Administrators, “Paul, I don’t care about your first amendment rights!  Stop using the internet to share your political beliefs.  Your religious beliefs!  You are an embarrassment to your principal, your school, the district and yes, to you!  I am saving you from – YOU!”  “Paul, saying to students ‘I love ya’ is weird.  Stop that.”

I was “unteachable.”

And then, I read this chapter in THE 21 INDISPENSABLE QUALITIES OF A LEADER and went, ‘wait a minute.  Am I unteachable or am I being taught something I do not believe in?  I mean – really.  COME ON!’

From the book:

Leaders face the danger of contentment with the STATUS QUO.  After all, if a leader already possesses influence and has achieved a level of respect, why should the leader keep growing?  The answer is simple:

    • Your growth determines who you are.
    • Who you are determines who you attract.
    • Who you attract determines the success of your organization.

If you want to grow your organization, YOU must remain teachable.
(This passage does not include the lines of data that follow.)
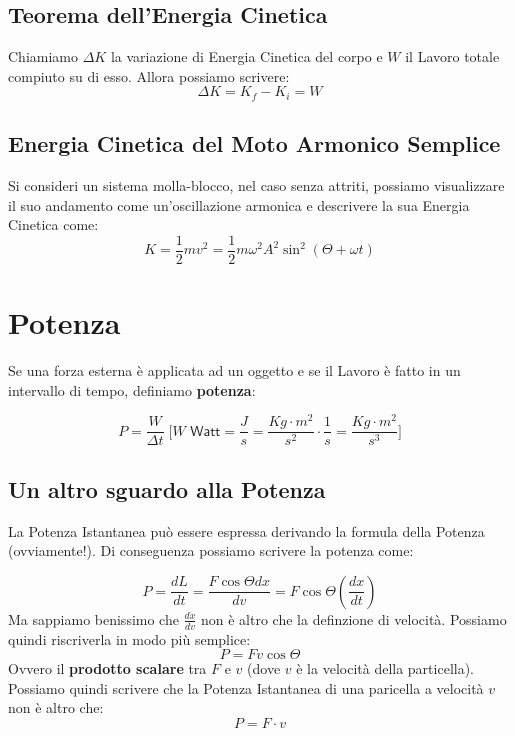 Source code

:         \subsection{Teorema dell'Energia Cinetica} Chiamiamo $\Delta K$ la 
        variazione di Energia Cinetica del corpo e $W$ il Lavoro totale 
        compiuto su di esso. Allora possiamo scrivere:
        \begin{equation}
            \Delta K = K_f - K_i = W
        \end{equation}

        \subsection{Energia Cinetica del Moto Armonico Semplice} Si consideri un
        sistema molla-blocco, nel caso senza attriti, possiamo visualizzare il 
        suo andamento come un'oscillazione armonica e descrivere la sua Energia
        Cinetica come:
        \begin{equation}
            K = \frac{1}{2}mv^2 = \frac{1}{2}m\omega^2A^2\sin^2
            (\Theta + \omega t)
        \end{equation}

    
    \section{Potenza} Se una forza esterna è applicata ad un oggetto e se il 
    Lavoro è fatto in un intervallo di tempo, definiamo \textbf{potenza}:
        
        \begin{equation}
            P = \frac{W}{\Delta t} \; \Bigg[W \textsf{  Watt} = \frac{J}{s} 
            = \frac{Kg \cdot m^2}{s^2} \cdot \frac{1}{s} 
            = \frac{Kg \cdot m^2}{s^3} \Bigg]
        \end{equation}

        \subsection{Un altro sguardo alla Potenza} La Potenza Istantanea può 
        essere espressa derivando la formula della Potenza (ovviamente!). Di 
        conseguenza possiamo scrivere la potenza come:

        \begin{equation*}
            P = \frac{dL}{dt} = \frac{F \cos \Theta dx}{dv} 
            = F \cos \Theta (\frac{dx}{dt})
        \end{equation*}
        Ma sappiamo benissimo che $\frac{dx}{dv}$ non è altro che la definzione 
        di velocità. Possiamo quindi riscriverla in modo più semplice:
        \begin{equation*}
            P = Fv\cos\Theta
        \end{equation*}
        Ovvero il \textbf{prodotto scalare} tra $F$ e $v$ (dove $v$ è la 
        velocità della particella). Possiamo quindi scrivere che la Potenza 
        Istantanea di una paricella a velocità $v$ non è altro che:
        \begin{equation}
            P = F \cdot v
        \end{equation}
Allow me (John C. Maxwell) to give you five guidelines to help you cultivate and maintain a teachable attitude (which I will share later).
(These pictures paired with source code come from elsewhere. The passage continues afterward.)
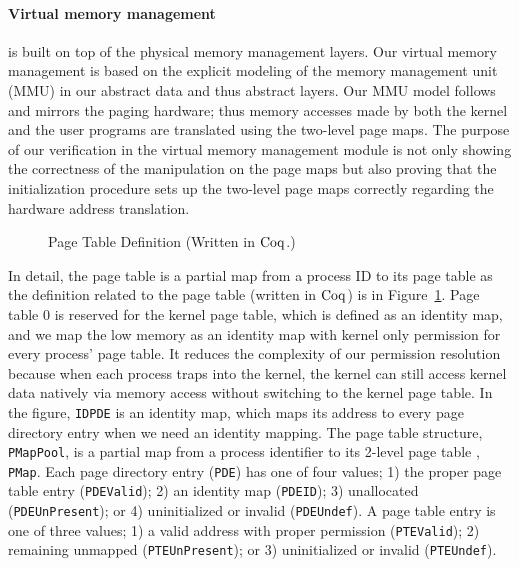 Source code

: \paragraph{Virtual memory management}
is built on top of the physical memory management layers. 
Our virtual memory management is
based on the explicit modeling of the memory management unit (MMU) in our abstract data and thus abstract layers. 
Our MMU model follows and mirrors the paging hardware; thus memory accesses made by both the kernel and the user programs are translated using the two-level page maps. 
The purpose of our verification in the virtual memory management module is
not only showing the correctness of the manipulation on the page maps but also proving 
that the initialization procedure sets up the two-level page maps correctly regarding the hardware address translation.

\begin{figure}
 
\caption{Page Table Definition (Written in $\mathrm{Coq}$.)}
\label{fig:chapter:certikos:page-table}
\end{figure}
In detail, the page table is a partial map from a process ID to its page table as the definition related to the page table (written in $\mathrm{Coq}$) is in
Figure~\ref{fig:chapter:certikos:page-table}. 
Page table 0 is reserved for the kernel page table, which is defined as an identity map,
and we map the low memory as an identity map with kernel only permission
for every process' page table.
It reduces the complexity of our permission resolution because when each process traps into the kernel,
the kernel can still access kernel data natively via memory access
without switching to the kernel page table. 
In the figure, 
\lstinline$IDPDE$ is an identity  map, which maps its address to every page directory entry when we need an identity mapping.
The page table structure, \lstinline$PMapPool$, is a partial map from a process identifier to its 2-level page table , \lstinline$PMap$.
 Each page directory entry (\lstinline$PDE$) has one of four values;
 1) the proper page table entry (\lstinline$PDEValid$); 2) an identity map (\lstinline$PDEID$); 3) unallocated (\lstinline$PDEUnPresent$); or 4) uninitialized or invalid (\lstinline$PDEUndef$). 
A page table entry is one of three values;
1)  a valid address with proper permission (\lstinline$PTEValid$); 2) remaining unmapped (\lstinline$PTEUnPresent$);
 or 3) uninitialized or invalid (\lstinline$PTEUndef$).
WOAH!  What I took away from this “Fleshing It Out” is:

Education (mainly “Government Education”) is more about changing behavior and less about academics.  What I was doing was not matching the behavior.  I was not learning how to be “progressive.”  How to align with the current behavior (restorative justice / keep secrets from parents / etc.) of “Government Education.”  And, since I was not “learning” how to accept – as are beautiful and gorgeous, ‘love’ is a sexualized term; since I was not “learning” how to accept saying, “God” in the classroom is unprofessional conduct; since I was not “learning” saying the students’ performance is “awful” – I am unteachable and when one is unteachable, that one needs to be dismissed / gone / fired / forced to resign.
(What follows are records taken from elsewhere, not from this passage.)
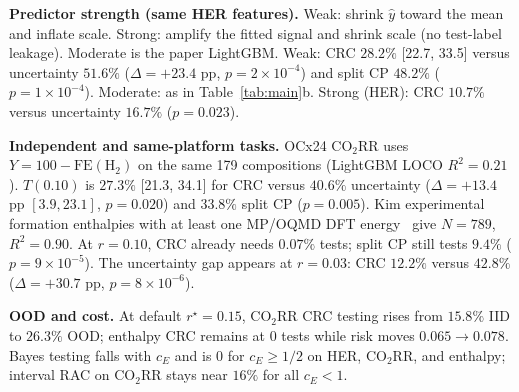 \documentclass{article}
\begin{document}
\textbf{Predictor strength (same HER features).}
Weak: shrink $\hat y$ toward the mean and inflate scale.
Strong: amplify the fitted signal and shrink scale (no test-label leakage).
Moderate is the paper LightGBM.
Weak: CRC $28.2\%$ [22.7, 33.5] versus uncertainty $51.6\%$ ($\Delta=+23.4$ pp, $p=2{\times}10^{-4}$) and split CP $48.2\%$ ($p=1{\times}10^{-4}$).
Moderate: as in Table~\ref{tab:main}b.
Strong (HER): CRC $10.7\%$ versus uncertainty $16.7\%$ ($p=0.023$).

\textbf{Independent and same-platform tasks.}
OCx24 CO$_2$RR uses $Y=100-\mathrm{FE}(\mathrm{H}_2)$ on the same 179 compositions (LightGBM LOCO $R^2=0.21$).
$T(0.10)$ is $27.3\%$ [21.3, 34.1] for CRC versus $40.6\%$ uncertainty ($\Delta=+13.4$ pp $[3.9,23.1]$, $p=0.020$) and $33.8\%$ split CP ($p=0.005$).
Kim experimental formation enthalpies with at least one MP/OQMD DFT energy~\citep{kim2017enthalpy} give $N=789$, $R^2=0.90$.
At $r=0.10$, CRC already needs $0.07\%$ tests; split CP still tests $9.4\%$ ($p=9{\times}10^{-5}$).
The uncertainty gap appears at $r=0.03$: CRC $12.2\%$ versus $42.8\%$ ($\Delta=+30.7$ pp, $p=8{\times}10^{-6}$).

\textbf{OOD and cost.}
At default $r^\star=0.15$, CO$_2$RR CRC testing rises from $15.8\%$ IID to $26.3\%$ OOD; enthalpy CRC remains at $0$ tests while risk moves $0.065\to 0.078$.
Bayes testing falls with $c_E$ and is $0$ for $c_E\ge 1/2$ on HER, CO$_2$RR, and enthalpy; interval RAC on CO$_2$RR stays near $16\%$ for all $c_E<1$.
\end{document}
I made a decision to stand by my passion, principles, purpose and at the same strange way, respect the current direction of the nation’s (or maybe California) new accepted behavior and walk away.  I was being taught something different.  I was being taught – it is alright for you (meaning me) to be taught something else.  Find what you want to be taught.

What I want to be taught is how to teach music better, not how to behave like you / how to believe like you.  What I want to be taught is how to be a better leader, not how to behave like you / pray like you / believe like you / lead like you!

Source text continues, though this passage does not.